What to work on: Write out, from the entries below, exactly the lines that run between the lines holding "in GitHub commits." and "2. Matches the", inclusive, and stop there.
┌──
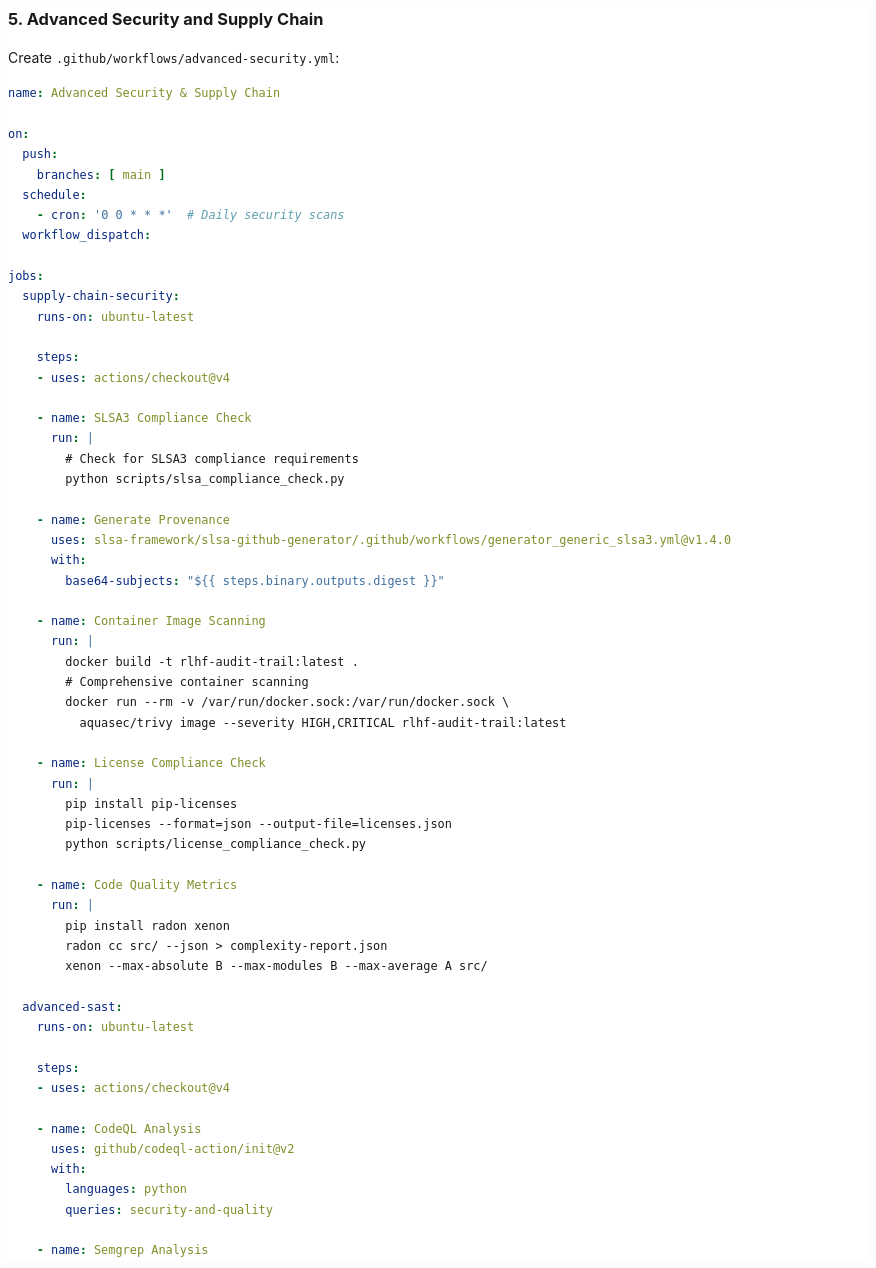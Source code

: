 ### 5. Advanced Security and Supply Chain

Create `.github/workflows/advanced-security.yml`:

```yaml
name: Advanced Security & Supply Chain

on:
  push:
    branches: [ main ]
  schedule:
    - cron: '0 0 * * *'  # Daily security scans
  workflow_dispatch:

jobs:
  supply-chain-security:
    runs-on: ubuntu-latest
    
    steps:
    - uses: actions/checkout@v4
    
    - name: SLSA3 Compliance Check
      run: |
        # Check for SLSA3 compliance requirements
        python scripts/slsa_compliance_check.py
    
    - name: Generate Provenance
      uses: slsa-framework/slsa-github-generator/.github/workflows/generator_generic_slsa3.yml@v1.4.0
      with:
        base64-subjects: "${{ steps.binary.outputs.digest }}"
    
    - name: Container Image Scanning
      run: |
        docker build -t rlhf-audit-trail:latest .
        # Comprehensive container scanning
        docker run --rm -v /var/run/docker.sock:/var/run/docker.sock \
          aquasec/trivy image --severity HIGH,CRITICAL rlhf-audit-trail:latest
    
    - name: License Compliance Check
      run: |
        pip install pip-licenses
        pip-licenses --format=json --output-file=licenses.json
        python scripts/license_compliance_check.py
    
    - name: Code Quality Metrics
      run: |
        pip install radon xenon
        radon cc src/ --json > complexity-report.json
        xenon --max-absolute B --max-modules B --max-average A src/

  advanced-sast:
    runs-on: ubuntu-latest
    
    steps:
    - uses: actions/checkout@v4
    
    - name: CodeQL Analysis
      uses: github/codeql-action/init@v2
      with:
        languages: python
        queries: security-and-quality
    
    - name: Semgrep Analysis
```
└──
┌──
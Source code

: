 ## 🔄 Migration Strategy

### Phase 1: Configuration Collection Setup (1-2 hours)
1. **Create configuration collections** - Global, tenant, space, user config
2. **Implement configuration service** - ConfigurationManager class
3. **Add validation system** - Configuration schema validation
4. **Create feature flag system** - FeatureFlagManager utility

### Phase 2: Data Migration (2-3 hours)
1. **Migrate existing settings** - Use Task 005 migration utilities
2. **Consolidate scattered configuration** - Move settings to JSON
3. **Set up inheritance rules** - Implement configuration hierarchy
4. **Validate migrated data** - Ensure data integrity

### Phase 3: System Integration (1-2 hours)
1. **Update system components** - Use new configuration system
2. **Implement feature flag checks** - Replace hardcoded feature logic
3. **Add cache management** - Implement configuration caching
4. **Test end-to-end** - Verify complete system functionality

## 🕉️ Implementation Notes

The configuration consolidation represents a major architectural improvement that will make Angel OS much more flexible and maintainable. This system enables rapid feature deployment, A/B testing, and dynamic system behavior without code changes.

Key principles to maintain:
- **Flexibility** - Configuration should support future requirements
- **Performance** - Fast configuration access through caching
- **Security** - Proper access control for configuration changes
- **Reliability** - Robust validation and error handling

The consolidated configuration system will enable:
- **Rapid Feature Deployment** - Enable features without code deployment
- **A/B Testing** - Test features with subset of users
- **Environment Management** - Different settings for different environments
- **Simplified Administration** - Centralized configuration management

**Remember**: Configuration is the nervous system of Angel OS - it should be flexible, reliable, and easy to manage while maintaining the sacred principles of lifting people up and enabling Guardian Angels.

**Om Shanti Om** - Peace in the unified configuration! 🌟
└──
┌──
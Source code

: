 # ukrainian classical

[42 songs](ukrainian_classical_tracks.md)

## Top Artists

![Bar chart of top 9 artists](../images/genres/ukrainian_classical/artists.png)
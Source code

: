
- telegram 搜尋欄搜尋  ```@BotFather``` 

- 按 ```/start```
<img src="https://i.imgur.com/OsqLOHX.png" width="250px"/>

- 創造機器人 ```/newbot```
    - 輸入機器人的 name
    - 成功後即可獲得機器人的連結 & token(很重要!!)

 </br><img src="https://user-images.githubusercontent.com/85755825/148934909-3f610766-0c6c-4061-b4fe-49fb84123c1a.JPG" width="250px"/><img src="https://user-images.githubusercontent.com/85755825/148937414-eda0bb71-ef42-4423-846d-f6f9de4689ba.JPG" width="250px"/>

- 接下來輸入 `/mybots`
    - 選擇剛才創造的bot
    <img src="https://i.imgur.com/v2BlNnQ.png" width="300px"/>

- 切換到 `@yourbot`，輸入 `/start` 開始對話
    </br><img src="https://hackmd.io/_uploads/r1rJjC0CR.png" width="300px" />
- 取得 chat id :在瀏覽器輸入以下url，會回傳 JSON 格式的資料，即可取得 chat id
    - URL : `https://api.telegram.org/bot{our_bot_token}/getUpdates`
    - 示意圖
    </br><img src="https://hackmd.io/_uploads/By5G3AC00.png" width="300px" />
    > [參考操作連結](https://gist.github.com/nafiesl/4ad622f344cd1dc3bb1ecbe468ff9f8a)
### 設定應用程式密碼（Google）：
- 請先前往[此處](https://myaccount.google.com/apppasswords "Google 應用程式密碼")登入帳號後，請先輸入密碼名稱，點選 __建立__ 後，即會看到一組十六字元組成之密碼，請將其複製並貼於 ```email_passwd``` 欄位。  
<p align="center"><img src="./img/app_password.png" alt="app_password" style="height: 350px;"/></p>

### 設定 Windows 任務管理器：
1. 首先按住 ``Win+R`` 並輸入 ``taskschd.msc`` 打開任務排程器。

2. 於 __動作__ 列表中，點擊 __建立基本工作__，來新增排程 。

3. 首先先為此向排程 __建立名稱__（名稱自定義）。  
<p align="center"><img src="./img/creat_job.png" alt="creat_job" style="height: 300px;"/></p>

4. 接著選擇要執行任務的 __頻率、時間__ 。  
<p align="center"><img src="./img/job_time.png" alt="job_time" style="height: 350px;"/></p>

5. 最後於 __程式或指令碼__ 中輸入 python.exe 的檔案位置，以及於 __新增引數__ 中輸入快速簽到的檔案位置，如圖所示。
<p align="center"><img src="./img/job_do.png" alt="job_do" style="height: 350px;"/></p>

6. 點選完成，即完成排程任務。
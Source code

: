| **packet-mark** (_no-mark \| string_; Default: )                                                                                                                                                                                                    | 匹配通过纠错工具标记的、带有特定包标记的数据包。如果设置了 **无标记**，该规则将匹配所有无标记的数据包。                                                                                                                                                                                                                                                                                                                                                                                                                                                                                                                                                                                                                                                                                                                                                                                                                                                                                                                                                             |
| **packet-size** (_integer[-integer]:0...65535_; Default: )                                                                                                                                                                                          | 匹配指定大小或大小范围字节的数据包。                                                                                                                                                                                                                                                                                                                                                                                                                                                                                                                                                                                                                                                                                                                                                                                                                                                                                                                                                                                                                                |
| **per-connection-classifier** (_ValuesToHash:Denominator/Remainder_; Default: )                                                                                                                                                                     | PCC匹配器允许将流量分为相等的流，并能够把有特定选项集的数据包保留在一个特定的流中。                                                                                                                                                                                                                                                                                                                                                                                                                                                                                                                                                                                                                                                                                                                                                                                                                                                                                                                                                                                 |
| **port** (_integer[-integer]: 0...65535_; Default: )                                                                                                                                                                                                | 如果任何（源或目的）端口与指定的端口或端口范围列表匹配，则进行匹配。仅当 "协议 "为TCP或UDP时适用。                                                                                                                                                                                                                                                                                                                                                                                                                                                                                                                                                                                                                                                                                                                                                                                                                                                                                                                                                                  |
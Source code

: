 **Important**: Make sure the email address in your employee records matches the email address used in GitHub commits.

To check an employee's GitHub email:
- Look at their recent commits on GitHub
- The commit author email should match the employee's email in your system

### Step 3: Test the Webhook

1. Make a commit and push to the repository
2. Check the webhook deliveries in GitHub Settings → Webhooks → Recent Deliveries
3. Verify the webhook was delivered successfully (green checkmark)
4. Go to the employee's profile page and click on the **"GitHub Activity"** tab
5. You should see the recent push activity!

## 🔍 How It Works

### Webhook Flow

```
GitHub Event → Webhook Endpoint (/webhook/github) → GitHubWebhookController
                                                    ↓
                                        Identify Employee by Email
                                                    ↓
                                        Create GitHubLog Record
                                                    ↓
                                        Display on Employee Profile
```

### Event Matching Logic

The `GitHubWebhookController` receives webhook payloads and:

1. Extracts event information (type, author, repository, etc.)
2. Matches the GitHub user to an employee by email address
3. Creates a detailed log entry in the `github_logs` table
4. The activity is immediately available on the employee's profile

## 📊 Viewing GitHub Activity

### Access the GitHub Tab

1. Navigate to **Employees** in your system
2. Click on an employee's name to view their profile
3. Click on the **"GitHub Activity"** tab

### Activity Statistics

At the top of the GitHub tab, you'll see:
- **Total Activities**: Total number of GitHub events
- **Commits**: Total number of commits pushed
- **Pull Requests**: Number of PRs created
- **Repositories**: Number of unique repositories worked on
└──
Solution:
: **Important**: Make sure the email address in your employee records matches the email address used in GitHub commits.

To check an employee's GitHub email:
- Look at their recent commits on GitHub
- The commit author email should match the employee's email in your system

### Step 3: Test the Webhook

1. Make a commit and push to the repository
2. Check the webhook deliveries in GitHub Settings → Webhooks → Recent Deliveries
3. Verify the webhook was delivered successfully (green checkmark)
4. Go to the employee's profile page and click on the **"GitHub Activity"** tab
5. You should see the recent push activity!

## 🔍 How It Works

### Webhook Flow

```
GitHub Event → Webhook Endpoint (/webhook/github) → GitHubWebhookController
                                                    ↓
                                        Identify Employee by Email
                                                    ↓
                                        Create GitHubLog Record
                                                    ↓
                                        Display on Employee Profile
```

### Event Matching Logic

The `GitHubWebhookController` receives webhook payloads and:

1. Extracts event information (type, author, repository, etc.)
2. Matches the GitHub user to an employee by email address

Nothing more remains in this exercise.